It has been a long-standing problem in Wales – too many Joneses, Davieses, Wiliamses and Evanses, causing confusion and encouraging a resort to not-very-Welsh double-barrelled names. Today it may no longer be as big an issue, as populations mix, but 120 years ago it exercised Dr T. E. Morris, a contributor to the Transactions, the Society’s historic journal already in its 25th year of publication in 1901-1902.
“The total number of surnames in use in Wales,” he asserted, “even including English surnames is small and ridiculously out of proportion to the population as compared with other countries.” And he went on to add that it was causing “inconvenience, annoyance and even suffering.” It had become necessary to add further descriptors to names, such as “Robert Jones, the butcher” or “Capt. Roberts” or add the name of the mother (in practice her father’s name) to the surname.
In case he appears to be exaggerating he instances the Anglican Church where he says a Congress at that date in Wales would consist of 22 Thomas Jones, 21 John Williams, 20 John Jones, 17 David Jones, 17 William Jones, 15 David Davies and 13 William Williams. Not to be beaten the Calvinistic Methodists could offer 11 ministers named John Jones and 11 named William Jones. (Researchers using the Dictionary of Welsh Biography will be familiar with the problems this can cause.) Parliament in that era had three David Davies and indeed still has two even if one of them has an omitted “e”. When the Land Commission visited Carmarthenshire in the late 19th century, according to Morris, 65 of the 134 witnesses were called Jones, Evans, or Davies.
Though Acts of Parliament and Deed Poll are mechanisms for changing surnames, Morris, a lawyer, argues that law requires neither, citing as precedent a ruling by the Master of the Rolls, Joseph Jekyll, dating as far back as 1735. An individual can be known by the name he wishes as long as the change is not made for reasons of fraud and indeed entertainers were adopting more stage-friendly monikers in Morris’s time and still do. (Who after all would think of Reginald Dwight singing Candle in the Wind or Archibald Leach starring in North by Northwest?

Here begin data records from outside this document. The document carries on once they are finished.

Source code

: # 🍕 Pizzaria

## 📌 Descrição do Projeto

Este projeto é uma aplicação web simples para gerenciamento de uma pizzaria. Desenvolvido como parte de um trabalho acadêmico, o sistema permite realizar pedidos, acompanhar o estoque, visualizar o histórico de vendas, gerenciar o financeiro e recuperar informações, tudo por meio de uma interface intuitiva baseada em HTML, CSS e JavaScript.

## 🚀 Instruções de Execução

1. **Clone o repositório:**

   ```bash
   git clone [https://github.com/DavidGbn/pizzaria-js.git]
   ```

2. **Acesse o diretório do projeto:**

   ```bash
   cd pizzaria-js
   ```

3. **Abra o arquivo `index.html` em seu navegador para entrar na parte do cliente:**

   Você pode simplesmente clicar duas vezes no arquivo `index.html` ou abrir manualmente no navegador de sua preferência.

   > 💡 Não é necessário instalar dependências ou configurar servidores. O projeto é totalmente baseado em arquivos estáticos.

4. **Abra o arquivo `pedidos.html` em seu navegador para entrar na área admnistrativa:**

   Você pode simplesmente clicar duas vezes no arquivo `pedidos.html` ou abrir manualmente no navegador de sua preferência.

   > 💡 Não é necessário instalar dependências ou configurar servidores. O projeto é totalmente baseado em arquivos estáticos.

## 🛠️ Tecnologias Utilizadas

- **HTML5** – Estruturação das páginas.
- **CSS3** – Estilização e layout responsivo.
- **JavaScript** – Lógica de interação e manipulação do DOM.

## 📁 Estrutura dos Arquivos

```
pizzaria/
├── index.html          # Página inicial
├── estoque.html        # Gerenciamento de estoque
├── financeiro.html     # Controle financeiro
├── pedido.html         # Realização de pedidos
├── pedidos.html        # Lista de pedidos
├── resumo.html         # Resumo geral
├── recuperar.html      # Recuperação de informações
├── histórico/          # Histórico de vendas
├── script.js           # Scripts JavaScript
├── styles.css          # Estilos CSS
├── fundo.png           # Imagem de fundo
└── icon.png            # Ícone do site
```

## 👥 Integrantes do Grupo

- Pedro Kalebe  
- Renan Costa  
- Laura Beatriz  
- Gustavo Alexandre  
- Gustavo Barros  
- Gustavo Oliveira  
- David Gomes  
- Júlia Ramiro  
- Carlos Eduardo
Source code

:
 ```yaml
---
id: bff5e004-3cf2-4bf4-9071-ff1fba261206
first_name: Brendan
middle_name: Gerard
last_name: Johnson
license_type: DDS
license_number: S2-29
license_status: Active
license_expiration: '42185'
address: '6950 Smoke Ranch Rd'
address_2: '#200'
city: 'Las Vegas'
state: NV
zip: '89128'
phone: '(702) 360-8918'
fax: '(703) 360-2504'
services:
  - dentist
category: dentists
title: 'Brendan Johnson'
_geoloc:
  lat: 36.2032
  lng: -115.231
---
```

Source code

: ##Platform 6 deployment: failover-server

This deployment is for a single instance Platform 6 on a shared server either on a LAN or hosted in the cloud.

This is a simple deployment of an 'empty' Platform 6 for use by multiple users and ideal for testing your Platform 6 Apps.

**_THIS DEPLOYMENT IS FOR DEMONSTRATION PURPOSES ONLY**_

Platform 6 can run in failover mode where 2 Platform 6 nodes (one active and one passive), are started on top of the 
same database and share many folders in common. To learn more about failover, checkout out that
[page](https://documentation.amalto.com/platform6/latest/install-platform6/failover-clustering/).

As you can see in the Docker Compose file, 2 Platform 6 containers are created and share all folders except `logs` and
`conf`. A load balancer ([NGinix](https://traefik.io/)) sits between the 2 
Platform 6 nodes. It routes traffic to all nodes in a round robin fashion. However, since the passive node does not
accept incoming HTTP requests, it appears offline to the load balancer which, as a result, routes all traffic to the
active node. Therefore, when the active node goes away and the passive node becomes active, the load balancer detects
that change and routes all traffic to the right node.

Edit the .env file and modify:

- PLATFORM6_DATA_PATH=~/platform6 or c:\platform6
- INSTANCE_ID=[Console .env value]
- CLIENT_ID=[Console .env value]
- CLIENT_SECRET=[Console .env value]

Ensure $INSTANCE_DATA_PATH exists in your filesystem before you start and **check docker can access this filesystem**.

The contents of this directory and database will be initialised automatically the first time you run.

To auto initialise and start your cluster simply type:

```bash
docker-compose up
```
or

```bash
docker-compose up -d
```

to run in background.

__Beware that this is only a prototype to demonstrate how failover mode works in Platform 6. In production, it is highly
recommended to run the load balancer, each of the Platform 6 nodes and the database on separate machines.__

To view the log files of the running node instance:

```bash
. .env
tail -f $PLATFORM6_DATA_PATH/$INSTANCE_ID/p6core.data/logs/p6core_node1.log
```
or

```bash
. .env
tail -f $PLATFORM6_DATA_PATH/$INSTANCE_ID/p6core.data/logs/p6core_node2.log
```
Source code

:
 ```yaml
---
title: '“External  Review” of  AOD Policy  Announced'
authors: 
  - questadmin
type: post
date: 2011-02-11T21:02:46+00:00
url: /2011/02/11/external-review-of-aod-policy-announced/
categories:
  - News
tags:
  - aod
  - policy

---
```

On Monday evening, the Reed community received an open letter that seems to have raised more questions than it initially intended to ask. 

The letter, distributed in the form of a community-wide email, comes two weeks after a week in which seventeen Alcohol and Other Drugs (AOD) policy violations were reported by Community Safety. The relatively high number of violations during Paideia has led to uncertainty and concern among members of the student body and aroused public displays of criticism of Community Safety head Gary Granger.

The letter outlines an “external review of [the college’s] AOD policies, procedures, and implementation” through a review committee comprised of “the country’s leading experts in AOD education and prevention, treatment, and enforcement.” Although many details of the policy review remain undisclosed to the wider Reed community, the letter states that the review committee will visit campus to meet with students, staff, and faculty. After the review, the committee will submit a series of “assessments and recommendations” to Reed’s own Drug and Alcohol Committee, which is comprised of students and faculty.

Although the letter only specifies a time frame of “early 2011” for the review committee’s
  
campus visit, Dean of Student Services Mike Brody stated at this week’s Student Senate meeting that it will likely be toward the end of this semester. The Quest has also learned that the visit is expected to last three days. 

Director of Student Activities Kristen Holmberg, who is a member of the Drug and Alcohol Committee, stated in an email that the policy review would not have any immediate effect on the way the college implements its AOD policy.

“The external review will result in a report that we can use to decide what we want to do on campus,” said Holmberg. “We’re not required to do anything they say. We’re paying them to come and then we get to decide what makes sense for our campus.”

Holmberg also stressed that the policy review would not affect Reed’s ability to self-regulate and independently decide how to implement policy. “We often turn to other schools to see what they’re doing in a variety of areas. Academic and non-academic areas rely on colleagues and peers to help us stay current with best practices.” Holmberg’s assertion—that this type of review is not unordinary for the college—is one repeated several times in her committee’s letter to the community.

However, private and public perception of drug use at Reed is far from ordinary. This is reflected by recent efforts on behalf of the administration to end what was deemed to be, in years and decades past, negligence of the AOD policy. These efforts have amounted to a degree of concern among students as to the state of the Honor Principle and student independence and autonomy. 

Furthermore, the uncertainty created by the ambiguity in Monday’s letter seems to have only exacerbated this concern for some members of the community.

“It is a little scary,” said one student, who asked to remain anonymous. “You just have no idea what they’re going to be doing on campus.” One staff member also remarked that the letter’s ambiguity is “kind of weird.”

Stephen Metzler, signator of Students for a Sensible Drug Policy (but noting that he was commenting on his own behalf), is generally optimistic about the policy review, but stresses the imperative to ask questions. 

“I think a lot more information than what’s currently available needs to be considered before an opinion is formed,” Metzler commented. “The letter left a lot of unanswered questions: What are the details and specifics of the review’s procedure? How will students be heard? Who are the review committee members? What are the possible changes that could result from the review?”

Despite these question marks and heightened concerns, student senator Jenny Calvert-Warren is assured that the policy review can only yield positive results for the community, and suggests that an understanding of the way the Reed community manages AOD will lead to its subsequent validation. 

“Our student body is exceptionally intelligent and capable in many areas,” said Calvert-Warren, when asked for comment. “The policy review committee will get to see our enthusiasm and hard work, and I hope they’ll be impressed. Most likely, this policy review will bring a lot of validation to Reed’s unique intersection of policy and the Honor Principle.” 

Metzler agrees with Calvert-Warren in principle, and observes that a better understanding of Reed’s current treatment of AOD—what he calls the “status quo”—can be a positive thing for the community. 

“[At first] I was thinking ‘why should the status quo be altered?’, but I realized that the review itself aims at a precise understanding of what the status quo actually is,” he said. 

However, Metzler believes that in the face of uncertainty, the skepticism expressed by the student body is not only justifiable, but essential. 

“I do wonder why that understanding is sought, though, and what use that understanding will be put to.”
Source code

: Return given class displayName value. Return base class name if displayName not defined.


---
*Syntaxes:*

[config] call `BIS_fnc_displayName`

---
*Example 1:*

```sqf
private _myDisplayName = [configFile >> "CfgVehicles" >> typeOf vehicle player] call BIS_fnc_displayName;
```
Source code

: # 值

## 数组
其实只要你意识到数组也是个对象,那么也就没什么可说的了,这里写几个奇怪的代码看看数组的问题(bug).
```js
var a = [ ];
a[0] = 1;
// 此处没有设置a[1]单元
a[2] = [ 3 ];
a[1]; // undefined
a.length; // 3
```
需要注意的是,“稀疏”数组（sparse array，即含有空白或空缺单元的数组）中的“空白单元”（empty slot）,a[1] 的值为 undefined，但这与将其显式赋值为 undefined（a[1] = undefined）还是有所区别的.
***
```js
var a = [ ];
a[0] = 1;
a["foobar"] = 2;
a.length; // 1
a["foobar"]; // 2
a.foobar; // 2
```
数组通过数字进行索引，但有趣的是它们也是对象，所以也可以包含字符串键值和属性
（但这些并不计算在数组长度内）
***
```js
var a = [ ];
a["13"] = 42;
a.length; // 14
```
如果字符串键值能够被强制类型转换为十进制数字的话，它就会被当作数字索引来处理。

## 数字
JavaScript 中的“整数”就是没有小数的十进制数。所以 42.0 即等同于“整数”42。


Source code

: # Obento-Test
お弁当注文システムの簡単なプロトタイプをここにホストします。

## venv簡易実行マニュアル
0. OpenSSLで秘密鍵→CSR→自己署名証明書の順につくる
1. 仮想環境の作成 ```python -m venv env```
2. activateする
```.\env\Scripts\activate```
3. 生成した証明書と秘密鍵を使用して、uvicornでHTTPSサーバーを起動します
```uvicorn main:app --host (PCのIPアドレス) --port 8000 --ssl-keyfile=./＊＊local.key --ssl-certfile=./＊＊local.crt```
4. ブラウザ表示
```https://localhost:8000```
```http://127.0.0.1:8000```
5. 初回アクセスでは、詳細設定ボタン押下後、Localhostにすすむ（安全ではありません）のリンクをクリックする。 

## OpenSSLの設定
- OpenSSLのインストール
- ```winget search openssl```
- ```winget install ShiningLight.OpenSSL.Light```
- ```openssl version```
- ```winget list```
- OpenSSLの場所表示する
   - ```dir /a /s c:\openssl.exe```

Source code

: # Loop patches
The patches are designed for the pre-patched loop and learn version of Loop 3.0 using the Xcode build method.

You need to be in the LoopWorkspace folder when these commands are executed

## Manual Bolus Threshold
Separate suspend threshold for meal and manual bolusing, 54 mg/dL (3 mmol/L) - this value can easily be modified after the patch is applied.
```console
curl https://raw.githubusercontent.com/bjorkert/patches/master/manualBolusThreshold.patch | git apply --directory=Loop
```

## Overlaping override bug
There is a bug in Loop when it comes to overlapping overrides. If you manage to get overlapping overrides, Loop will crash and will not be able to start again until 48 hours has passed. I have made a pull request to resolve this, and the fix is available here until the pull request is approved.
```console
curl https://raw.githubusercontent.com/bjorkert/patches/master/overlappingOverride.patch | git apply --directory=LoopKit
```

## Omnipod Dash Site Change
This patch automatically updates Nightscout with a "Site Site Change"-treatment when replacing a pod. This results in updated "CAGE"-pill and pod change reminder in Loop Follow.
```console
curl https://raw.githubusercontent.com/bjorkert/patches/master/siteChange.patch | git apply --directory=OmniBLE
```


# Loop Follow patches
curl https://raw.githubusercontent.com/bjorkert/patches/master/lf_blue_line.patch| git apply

Morris suggested the passing of an Act of Parliament whereby anyone who desired to change their name could do so at a Registry of Births Marriages and Deaths on payment of a fee – half a crown or five shillings the appropriate sum in his view. Welsh people, he hoped would get away from the narrow range of Norman and Biblical Christian names then in vogue and go back in Welsh history and literature to mine the huge variety of names found there. For surnames they could make use of place and geographical names in Wales. Where patronymics survived the designation “ap” might be brought back into use.
No Welsh MP took up his plea to promote such a Bill, perhaps wisely given the disruption that would have resulted. Names have become more varied naturally over time. Even so, Wales was still able in the early 2000s to field a Welsh rugby XV with no fewer than six Joneses, a single name feat surely no other sports side anywhere has been able to match.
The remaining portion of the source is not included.